EXERCISE PROMPT> Given the records below, the lines starting at the line with "### Human-Agent Communication Mediums" and ending at the line with "- Complete the TODOs" should be output exactly, both end lines kept and pictures left out.

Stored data
_ _ _ _ _ _ _
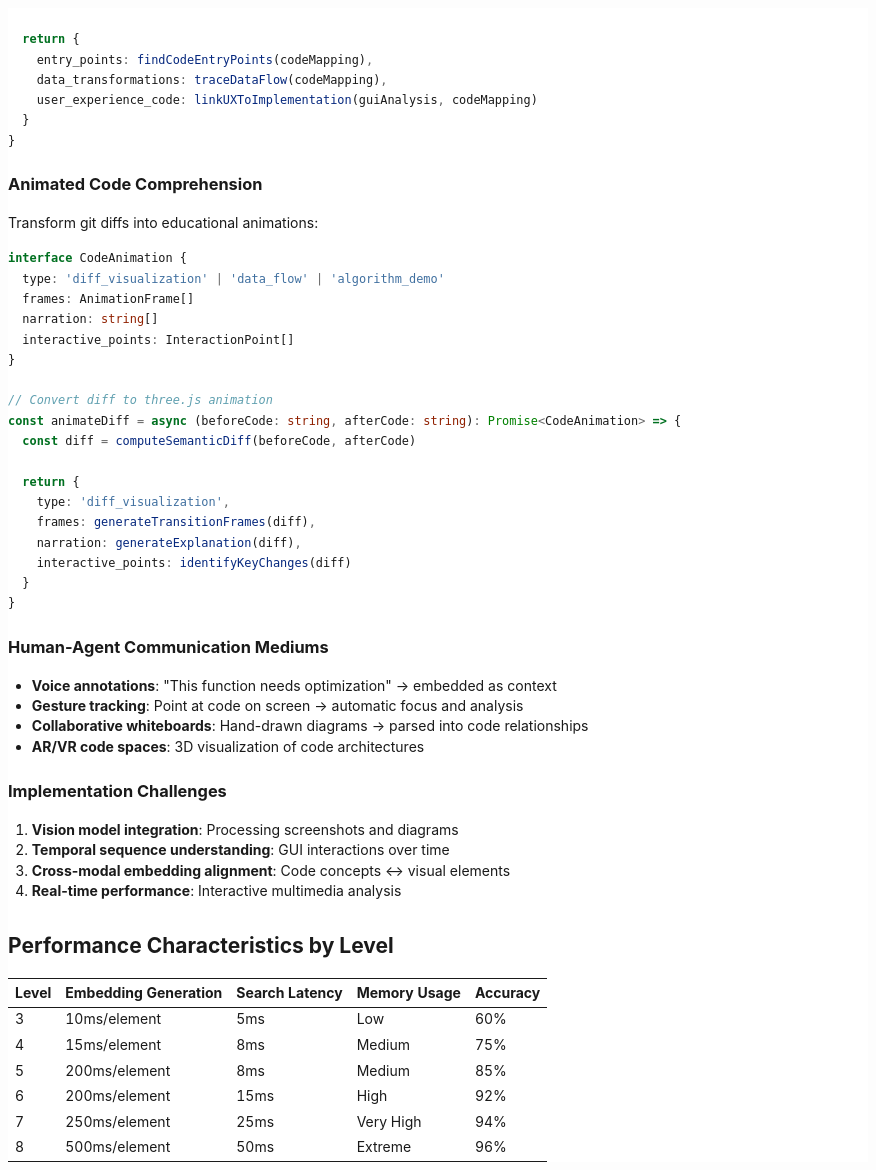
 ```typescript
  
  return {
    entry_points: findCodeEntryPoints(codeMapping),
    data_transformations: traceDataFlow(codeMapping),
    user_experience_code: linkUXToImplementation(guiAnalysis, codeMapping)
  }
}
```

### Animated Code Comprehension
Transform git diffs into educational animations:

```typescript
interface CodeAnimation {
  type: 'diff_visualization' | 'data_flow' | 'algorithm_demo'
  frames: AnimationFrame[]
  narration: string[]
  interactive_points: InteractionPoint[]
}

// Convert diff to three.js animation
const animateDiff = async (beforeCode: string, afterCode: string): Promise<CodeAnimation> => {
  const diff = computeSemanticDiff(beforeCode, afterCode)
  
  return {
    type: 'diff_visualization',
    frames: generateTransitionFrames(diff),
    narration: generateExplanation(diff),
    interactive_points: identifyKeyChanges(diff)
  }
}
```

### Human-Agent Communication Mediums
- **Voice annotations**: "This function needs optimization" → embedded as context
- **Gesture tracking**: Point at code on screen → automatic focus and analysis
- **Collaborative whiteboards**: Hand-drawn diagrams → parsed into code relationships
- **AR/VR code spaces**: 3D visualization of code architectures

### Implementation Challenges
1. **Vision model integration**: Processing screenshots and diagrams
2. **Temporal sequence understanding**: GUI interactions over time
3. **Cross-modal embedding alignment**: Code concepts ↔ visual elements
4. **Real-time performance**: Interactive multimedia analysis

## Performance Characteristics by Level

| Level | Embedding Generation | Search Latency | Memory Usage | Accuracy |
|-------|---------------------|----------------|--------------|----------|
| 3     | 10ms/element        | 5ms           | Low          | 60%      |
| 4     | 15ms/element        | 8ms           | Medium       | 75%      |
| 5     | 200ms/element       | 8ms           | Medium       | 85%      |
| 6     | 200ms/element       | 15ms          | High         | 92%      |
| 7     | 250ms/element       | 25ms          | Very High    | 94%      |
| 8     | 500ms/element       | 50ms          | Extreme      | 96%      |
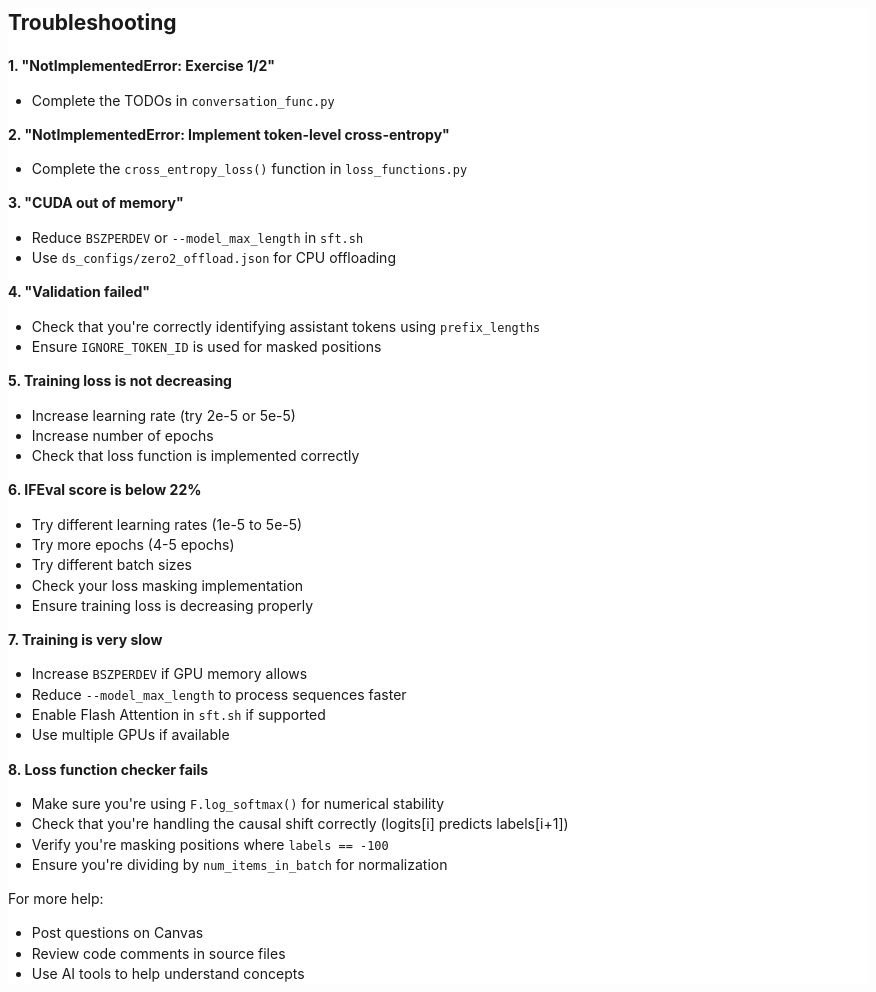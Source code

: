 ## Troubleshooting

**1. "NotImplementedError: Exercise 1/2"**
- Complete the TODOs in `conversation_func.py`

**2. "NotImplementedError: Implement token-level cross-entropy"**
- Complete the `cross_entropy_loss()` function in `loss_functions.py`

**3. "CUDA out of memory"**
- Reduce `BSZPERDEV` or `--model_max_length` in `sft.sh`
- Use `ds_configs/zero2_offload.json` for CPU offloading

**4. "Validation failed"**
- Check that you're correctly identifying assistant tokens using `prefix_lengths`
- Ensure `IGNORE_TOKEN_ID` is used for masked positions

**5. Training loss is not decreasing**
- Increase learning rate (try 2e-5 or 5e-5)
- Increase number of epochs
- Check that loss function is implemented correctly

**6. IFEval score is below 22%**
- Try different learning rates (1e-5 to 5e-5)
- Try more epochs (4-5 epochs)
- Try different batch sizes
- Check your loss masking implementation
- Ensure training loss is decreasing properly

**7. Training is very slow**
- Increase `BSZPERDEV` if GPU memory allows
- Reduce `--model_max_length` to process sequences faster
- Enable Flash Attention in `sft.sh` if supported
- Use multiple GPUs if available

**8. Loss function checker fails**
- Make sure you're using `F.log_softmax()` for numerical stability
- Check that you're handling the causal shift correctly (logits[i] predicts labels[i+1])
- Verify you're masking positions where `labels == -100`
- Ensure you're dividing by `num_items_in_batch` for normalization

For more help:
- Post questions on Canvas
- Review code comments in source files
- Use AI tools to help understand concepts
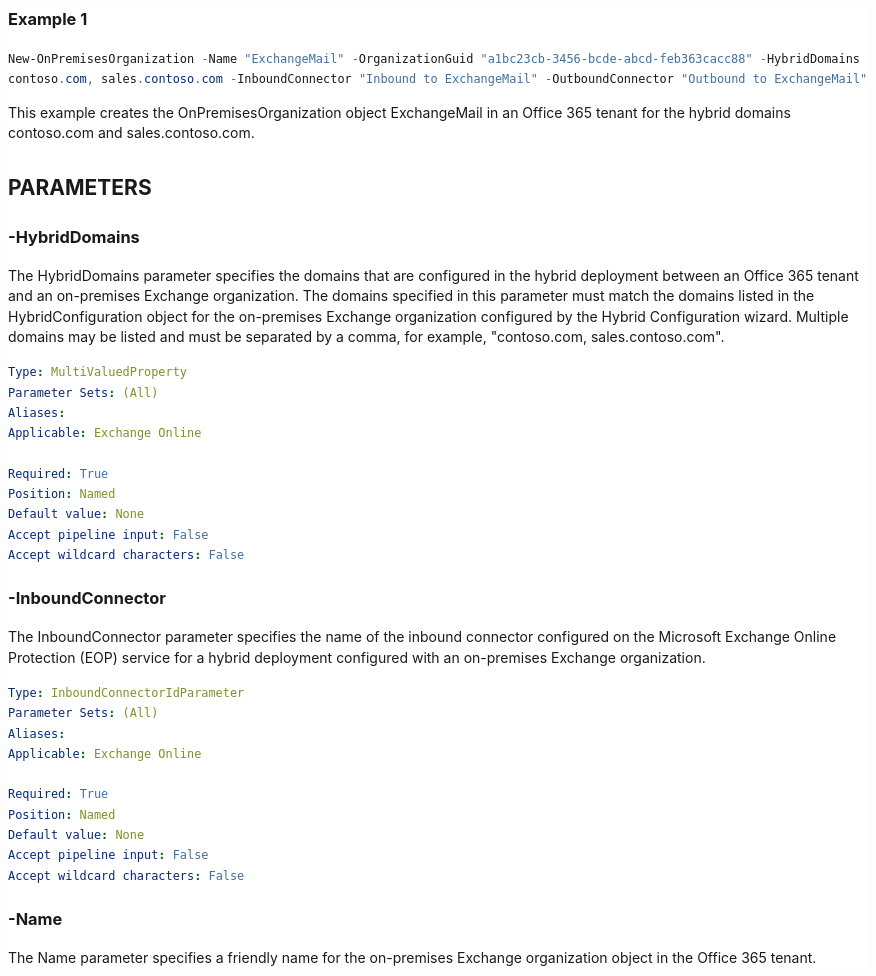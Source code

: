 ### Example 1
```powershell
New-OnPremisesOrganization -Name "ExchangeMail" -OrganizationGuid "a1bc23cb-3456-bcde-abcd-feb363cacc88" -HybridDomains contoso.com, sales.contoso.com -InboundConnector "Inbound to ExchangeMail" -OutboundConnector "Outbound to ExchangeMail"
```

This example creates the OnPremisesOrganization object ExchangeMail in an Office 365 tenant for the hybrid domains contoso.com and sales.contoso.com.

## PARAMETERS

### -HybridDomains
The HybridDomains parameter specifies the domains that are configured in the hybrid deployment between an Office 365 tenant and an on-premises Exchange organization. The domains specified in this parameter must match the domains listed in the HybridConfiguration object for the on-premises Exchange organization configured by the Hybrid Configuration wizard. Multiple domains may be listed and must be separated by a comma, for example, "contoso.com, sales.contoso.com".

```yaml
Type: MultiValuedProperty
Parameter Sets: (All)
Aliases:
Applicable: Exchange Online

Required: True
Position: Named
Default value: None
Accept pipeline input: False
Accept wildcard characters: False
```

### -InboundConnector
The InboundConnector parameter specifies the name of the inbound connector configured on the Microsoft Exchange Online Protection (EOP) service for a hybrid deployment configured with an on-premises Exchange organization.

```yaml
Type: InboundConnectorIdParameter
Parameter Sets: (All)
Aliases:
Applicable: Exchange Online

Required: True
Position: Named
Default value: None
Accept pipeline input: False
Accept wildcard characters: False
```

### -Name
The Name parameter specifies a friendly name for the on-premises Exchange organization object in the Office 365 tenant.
_ _ _ _ _ _ _
ANSWER BELOW>
### Human-Agent Communication Mediums
- **Voice annotations**: "This function needs optimization" → embedded as context
- **Gesture tracking**: Point at code on screen → automatic focus and analysis
- **Collaborative whiteboards**: Hand-drawn diagrams → parsed into code relationships
- **AR/VR code spaces**: 3D visualization of code architectures

### Implementation Challenges
1. **Vision model integration**: Processing screenshots and diagrams
2. **Temporal sequence understanding**: GUI interactions over time
3. **Cross-modal embedding alignment**: Code concepts ↔ visual elements
4. **Real-time performance**: Interactive multimedia analysis

## Performance Characteristics by Level

| Level | Embedding Generation | Search Latency | Memory Usage | Accuracy |
|-------|---------------------|----------------|--------------|----------|
| 3     | 10ms/element        | 5ms           | Low          | 60%      |
| 4     | 15ms/element        | 8ms           | Medium       | 75%      |
| 5     | 200ms/element       | 8ms           | Medium       | 85%      |
| 6     | 200ms/element       | 15ms          | High         | 92%      |
| 7     | 250ms/element       | 25ms          | Very High    | 94%      |
| 8     | 500ms/element       | 50ms          | Extreme      | 96%      |
Source code

: ## Troubleshooting

**1. "NotImplementedError: Exercise 1/2"**
- Complete the TODOs in `conversation_func.py`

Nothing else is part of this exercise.